Substituting $x$ = -$3$

$f(-3)$ = $2(-3)^{4}\ +\ 13(-3)^{3}\ +\ 29(-3)^{2}\ +\ 27(-3)\ +\ 9$

$f(-3)$ = $2\ .\ 81\ -\ 13\ .\ 27\ +\ 29\ .\ 9\ -\ 27.3\ +\ 9$

$f(-3)$ = $162\ -\ 351\ +\ 261\ -\ 81\ +\ 9$

$f(-3)$ = $432\ -\ 432$

$f(-3)$ = $0$

Hence, $x$ = -$3$ is a root of $f(x)$.
Example 2: 

Determine the end behaviors of the following polynomials.
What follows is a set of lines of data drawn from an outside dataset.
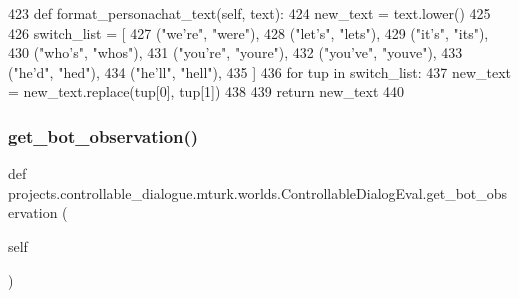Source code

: \begin{DoxyCode}
423     \textcolor{keyword}{def }format\_personachat\_text(self, text):
424         new\_text = text.lower()
425 
426         switch\_list = [
427             (\textcolor{stringliteral}{"we're"}, \textcolor{stringliteral}{"were"}),
428             (\textcolor{stringliteral}{"let's"}, \textcolor{stringliteral}{"lets"}),
429             (\textcolor{stringliteral}{"it's"}, \textcolor{stringliteral}{"its"}),
430             (\textcolor{stringliteral}{"who's"}, \textcolor{stringliteral}{"whos"}),
431             (\textcolor{stringliteral}{"you're"}, \textcolor{stringliteral}{"youre"}),
432             (\textcolor{stringliteral}{"you've"}, \textcolor{stringliteral}{"youve"}),
433             (\textcolor{stringliteral}{"he'd"}, \textcolor{stringliteral}{"hed"}),
434             (\textcolor{stringliteral}{"he'll"}, \textcolor{stringliteral}{"hell"}),
435         ]
436         \textcolor{keywordflow}{for} tup \textcolor{keywordflow}{in} switch\_list:
437             new\_text = new\_text.replace(tup[0], tup[1])
438 
439         \textcolor{keywordflow}{return} new\_text
440 
\end{DoxyCode}
\mbox{\label{classprojects_1_1controllable__dialogue_1_1mturk_1_1worlds_1_1ControllableDialogEval_aa5b2e18bf75fe4ae814672951ecc6e1d}} 
\subsubsection{\texorpdfstring{get\+\_\+bot\+\_\+observation()}{get\_bot\_observation()}}
{\footnotesize\ttfamily def projects.\+controllable\+\_\+dialogue.\+mturk.\+worlds.\+Controllable\+Dialog\+Eval.\+get\+\_\+bot\+\_\+observation (\begin{DoxyParamCaption}\item[{}]{self }\end{DoxyParamCaption})}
(i) -$7x^{3}\ +\ 4x^{2}\ -\ 6x\ +\ 11$

(ii) $4x^{2}\ -\ 7x\ +\ 3$

Solution: 

(i) -$7x^{3}\ +\ 4x^{2}\ -\ 6x\ +\ 11$

Leading coefficient = -$7$ = Negative

Degree = $3$ = Odd

Hence, the right endpoint of its graph will point in downward direction, while the left endpoint will point in upward direction.

(ii) $4x^{2}\ -\ 7x\ +\ 3$

Leading coefficient = $4$ = Positive

Degree = $2$ = Even

Hence, both the endpoints of given polynomial function will point in upward direction.